Phase II Study of Combined Temozolomide and SGT-53 for Treatment of Recurrent Glioblastoma

This Phase II clinical trial is an open label, single arm, multicenter study of the combination of intravenously administered SGT-53 and oral temozolomide in patients with confirmed glioblastoma who have proven tumor recurrence or progression. The objective of this trial is to assess 6 month progression free survival (PFS), overall survival (OS), anti-tumor activity, safety and possibly to evaluate, nanoparticle delivery to tumor site, and the induction of apoptosis in the tumor..

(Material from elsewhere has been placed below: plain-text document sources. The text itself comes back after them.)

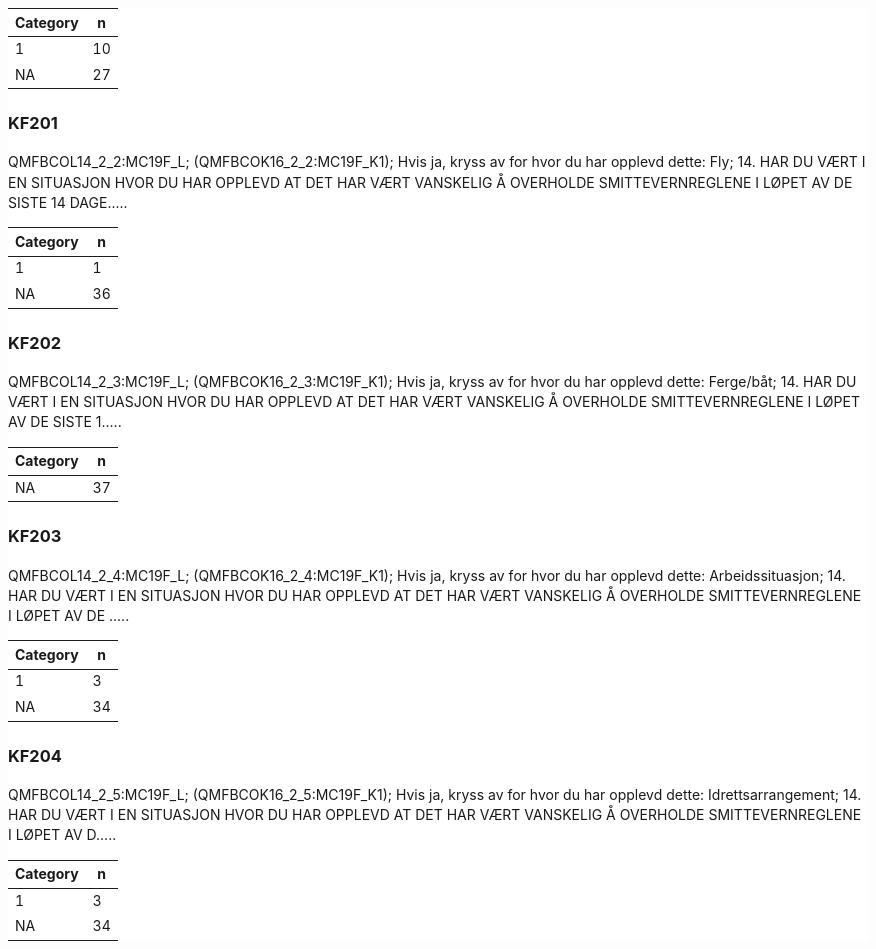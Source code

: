 
| Category | n |
| -------- | - |
| 1 | 10 |
| NA | 27 |


### KF201
QMFBCOL14_2_2:MC19F_L; (QMFBCOK16_2_2:MC19F_K1); Hvis ja, kryss av for hvor du har opplevd dette: Fly; 14. HAR DU VÆRT I EN SITUASJON HVOR DU HAR OPPLEVD AT DET HAR VÆRT VANSKELIG Å OVERHOLDE SMITTEVERNREGLENE I LØPET AV DE SISTE 14 DAGE.....


| Category | n |
| -------- | - |
| 1 | 1 |
| NA | 36 |


### KF202
QMFBCOL14_2_3:MC19F_L; (QMFBCOK16_2_3:MC19F_K1); Hvis ja, kryss av for hvor du har opplevd dette: Ferge/båt; 14. HAR DU VÆRT I EN SITUASJON HVOR DU HAR OPPLEVD AT DET HAR VÆRT VANSKELIG Å OVERHOLDE SMITTEVERNREGLENE I LØPET AV DE SISTE 1.....


| Category | n |
| -------- | - |
| NA | 37 |


### KF203
QMFBCOL14_2_4:MC19F_L; (QMFBCOK16_2_4:MC19F_K1); Hvis ja, kryss av for hvor du har opplevd dette: Arbeidssituasjon; 14. HAR DU VÆRT I EN SITUASJON HVOR DU HAR OPPLEVD AT DET HAR VÆRT VANSKELIG Å OVERHOLDE SMITTEVERNREGLENE I LØPET AV DE .....


| Category | n |
| -------- | - |
| 1 | 3 |
| NA | 34 |


### KF204
QMFBCOL14_2_5:MC19F_L; (QMFBCOK16_2_5:MC19F_K1); Hvis ja, kryss av for hvor du har opplevd dette: Idrettsarrangement; 14. HAR DU VÆRT I EN SITUASJON HVOR DU HAR OPPLEVD AT DET HAR VÆRT VANSKELIG Å OVERHOLDE SMITTEVERNREGLENE I LØPET AV D.....


| Category | n |
| -------- | - |
| 1 | 3 |
| NA | 34 |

The p53 is a vital human tumor suppressor gene. Loss of p53 suppressor function is present in the majority of human cancers. The p53 protein has a diverse range of functions including regulation of cell cycle checkpoints, cell death (apoptosis), senescence, DNA repair, maintenance of genomic integrity, and control of angiogenesis. Abnormalities of the p53 gene may impact the efficacy of standard anticancer treatments such as radiation and chemotherapy. P53 mutation and pathway dysfunction are associated with poor clinical outcomes and the presence of the p53 mutation correlates with resistance to chemotherapy and radiation. The development of somatic gene therapy has created the potential to restore wild type function of p53. SGT-53 is a complex of cationic liposome encapsulating a normal human wild type p53 DNA sequence in a plasmid backbone. This complex has been shown to efficiently and specifically deliver the p53 cDNA to the tumor cells and to cross the blood-brain barrier. Introduction of the p53 cDNA sequence is expected to restore wtp53 function in the apoptotic pathway. P53 restoration has been shown most effective in enhancing cytotoxicity in combination with an agent which results in DNA damage or initiates apoptosis. The primary mechanism of resistance to current standard chemotherapeutic agent Temozolomide (TMZ) is overexpression of O6-methylguanine-DNA-methyl transferase (MGMT), which repairs the TMZ-induced DNA lesion by removing the o6-guanine adducts. Thus, a means to down modulate MGMT activity would enhance the therapeutic effect of TMZ. A number of reports have indicated that increasing wtp53 expression can down-regulate expression of DNA repair genes such as MGMT and increases the sensitivity of tumor cells to alkylating agents. This is a Phase II clinical trial of the tumor-targeted SGT-53 nanocomplex in combination with chemotherapeutic agent, temozolomide which is the standard of care for Glioblastoma Multiforme (GBM) brain tumors. We propose to test the combination of SGT-53 and standard temozolomide to determine efficacy and safety in patients with confirmed glioblastoma who have proven tumor recurrence or progression.